** WORK ORDER **
Starting at the line that contains "2018-12-08 19:00:00 & 1 & 2 & 1 \\" in the listing below, write out every line word for word until you have written the line that contains "2019-02-07 14:00:00 & 1 & 2 & 1 \\".

★ ★ ★ ★ ★

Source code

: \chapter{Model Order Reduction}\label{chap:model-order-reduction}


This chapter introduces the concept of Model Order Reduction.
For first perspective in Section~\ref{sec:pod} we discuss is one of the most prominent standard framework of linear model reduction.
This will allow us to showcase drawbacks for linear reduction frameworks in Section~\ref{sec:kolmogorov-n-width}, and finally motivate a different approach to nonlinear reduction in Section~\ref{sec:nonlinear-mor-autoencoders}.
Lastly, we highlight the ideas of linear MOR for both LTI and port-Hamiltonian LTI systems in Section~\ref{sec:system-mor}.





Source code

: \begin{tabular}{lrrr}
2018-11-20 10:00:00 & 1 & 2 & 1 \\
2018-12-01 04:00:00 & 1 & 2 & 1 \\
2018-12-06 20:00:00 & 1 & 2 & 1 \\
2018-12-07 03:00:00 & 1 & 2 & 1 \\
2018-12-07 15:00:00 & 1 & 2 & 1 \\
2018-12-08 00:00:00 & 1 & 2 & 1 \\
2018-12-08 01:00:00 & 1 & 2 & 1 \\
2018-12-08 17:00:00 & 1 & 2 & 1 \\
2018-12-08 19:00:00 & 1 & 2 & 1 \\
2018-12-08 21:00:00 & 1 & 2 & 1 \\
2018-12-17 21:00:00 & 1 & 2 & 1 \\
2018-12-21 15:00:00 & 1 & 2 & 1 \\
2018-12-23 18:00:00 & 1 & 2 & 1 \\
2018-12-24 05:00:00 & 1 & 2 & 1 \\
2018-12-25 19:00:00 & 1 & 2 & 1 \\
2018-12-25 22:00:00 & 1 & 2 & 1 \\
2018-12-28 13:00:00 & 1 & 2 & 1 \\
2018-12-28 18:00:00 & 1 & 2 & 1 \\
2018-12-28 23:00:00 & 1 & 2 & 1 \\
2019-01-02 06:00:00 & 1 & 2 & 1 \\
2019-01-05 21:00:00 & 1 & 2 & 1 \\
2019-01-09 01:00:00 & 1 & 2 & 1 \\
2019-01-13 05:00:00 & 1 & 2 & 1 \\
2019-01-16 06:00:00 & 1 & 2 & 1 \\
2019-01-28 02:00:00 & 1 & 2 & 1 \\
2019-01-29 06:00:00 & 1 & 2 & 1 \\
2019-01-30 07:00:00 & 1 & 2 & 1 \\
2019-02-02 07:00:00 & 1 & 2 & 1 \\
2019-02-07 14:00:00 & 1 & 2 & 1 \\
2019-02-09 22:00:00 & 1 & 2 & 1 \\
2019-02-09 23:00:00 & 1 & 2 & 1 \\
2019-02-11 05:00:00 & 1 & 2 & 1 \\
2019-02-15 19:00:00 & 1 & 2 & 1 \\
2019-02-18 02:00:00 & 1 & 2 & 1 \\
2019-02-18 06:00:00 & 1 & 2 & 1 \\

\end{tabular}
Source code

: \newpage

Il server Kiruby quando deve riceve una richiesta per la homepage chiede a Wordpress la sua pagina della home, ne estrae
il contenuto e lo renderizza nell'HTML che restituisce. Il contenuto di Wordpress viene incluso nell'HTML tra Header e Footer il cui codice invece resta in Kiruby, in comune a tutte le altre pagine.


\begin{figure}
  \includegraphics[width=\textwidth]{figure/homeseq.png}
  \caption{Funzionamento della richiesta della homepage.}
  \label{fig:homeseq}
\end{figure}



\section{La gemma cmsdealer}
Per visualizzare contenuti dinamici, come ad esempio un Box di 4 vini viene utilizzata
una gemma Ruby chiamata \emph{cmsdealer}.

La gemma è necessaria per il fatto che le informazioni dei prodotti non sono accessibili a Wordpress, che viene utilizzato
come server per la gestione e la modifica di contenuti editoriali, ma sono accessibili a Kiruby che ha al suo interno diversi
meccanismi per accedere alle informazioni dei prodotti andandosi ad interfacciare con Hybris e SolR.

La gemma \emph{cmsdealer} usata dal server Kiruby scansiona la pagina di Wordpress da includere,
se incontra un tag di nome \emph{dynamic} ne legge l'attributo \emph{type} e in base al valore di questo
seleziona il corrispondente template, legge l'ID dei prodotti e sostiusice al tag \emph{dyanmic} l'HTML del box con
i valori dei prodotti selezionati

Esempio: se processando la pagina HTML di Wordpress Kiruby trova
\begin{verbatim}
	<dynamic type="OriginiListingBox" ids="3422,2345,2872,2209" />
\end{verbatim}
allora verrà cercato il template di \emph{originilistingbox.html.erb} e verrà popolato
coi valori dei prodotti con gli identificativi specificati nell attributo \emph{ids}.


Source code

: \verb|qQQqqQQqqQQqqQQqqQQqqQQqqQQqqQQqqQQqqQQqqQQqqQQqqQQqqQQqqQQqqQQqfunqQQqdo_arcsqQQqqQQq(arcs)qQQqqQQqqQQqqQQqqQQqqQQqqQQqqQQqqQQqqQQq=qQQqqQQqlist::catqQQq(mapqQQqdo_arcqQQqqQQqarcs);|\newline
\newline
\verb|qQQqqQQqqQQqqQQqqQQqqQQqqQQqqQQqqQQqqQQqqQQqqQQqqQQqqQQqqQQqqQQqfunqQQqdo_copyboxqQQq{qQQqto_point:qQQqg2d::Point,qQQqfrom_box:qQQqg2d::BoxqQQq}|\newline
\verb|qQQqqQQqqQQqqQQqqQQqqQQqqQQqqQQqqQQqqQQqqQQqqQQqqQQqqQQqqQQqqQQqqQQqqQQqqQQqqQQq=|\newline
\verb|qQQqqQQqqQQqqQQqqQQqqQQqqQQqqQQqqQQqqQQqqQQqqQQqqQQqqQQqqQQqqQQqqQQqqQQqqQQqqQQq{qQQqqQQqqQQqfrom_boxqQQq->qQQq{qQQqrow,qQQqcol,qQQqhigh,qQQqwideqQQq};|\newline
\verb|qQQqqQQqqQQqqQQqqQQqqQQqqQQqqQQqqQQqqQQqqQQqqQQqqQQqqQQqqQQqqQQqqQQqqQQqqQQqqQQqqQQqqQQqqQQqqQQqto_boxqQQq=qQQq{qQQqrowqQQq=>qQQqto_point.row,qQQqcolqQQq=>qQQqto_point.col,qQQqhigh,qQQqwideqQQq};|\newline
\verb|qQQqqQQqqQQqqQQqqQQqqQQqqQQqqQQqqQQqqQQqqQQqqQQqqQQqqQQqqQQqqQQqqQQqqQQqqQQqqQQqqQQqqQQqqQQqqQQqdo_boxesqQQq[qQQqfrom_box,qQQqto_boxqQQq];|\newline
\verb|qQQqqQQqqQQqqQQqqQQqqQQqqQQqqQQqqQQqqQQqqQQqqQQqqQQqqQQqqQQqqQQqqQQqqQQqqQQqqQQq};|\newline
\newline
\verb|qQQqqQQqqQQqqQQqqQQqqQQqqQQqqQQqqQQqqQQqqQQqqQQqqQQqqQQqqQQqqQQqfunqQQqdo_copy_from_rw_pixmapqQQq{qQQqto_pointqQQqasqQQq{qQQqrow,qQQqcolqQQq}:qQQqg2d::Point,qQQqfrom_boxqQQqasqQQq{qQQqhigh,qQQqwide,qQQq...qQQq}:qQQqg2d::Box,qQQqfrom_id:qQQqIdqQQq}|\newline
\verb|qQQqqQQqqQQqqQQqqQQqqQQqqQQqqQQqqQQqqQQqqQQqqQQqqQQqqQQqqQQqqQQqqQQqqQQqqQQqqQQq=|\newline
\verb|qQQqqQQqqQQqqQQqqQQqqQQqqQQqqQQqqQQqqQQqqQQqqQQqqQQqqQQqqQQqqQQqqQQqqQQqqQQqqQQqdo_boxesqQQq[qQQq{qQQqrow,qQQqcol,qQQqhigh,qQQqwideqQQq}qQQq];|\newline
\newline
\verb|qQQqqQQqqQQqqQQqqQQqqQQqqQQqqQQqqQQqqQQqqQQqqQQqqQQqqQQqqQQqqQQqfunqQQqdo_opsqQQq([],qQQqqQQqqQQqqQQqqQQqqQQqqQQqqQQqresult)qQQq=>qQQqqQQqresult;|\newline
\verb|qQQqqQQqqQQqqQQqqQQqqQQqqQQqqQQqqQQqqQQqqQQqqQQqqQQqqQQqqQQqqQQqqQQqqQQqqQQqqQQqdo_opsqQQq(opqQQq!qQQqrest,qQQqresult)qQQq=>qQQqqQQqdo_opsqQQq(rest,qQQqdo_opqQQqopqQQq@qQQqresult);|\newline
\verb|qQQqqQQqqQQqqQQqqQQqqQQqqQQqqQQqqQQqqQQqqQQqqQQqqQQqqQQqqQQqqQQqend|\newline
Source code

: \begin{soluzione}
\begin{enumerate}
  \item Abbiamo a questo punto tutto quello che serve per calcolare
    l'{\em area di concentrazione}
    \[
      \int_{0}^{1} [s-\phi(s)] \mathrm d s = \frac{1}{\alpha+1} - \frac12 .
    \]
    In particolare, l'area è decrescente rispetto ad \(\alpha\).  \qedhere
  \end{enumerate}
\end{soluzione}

★ ★ ★ ★ ★

** ANSWER BELOW **
2018-12-08 19:00:00 & 1 & 2 & 1 \\
2018-12-08 21:00:00 & 1 & 2 & 1 \\
2018-12-17 21:00:00 & 1 & 2 & 1 \\
2018-12-21 15:00:00 & 1 & 2 & 1 \\
2018-12-23 18:00:00 & 1 & 2 & 1 \\
2018-12-24 05:00:00 & 1 & 2 & 1 \\
2018-12-25 19:00:00 & 1 & 2 & 1 \\
2018-12-25 22:00:00 & 1 & 2 & 1 \\
2018-12-28 13:00:00 & 1 & 2 & 1 \\
2018-12-28 18:00:00 & 1 & 2 & 1 \\
2018-12-28 23:00:00 & 1 & 2 & 1 \\
2019-01-02 06:00:00 & 1 & 2 & 1 \\
2019-01-05 21:00:00 & 1 & 2 & 1 \\
2019-01-09 01:00:00 & 1 & 2 & 1 \\
2019-01-13 05:00:00 & 1 & 2 & 1 \\
2019-01-16 06:00:00 & 1 & 2 & 1 \\
2019-01-28 02:00:00 & 1 & 2 & 1 \\
2019-01-29 06:00:00 & 1 & 2 & 1 \\
2019-01-30 07:00:00 & 1 & 2 & 1 \\
2019-02-02 07:00:00 & 1 & 2 & 1 \\
2019-02-07 14:00:00 & 1 & 2 & 1 \\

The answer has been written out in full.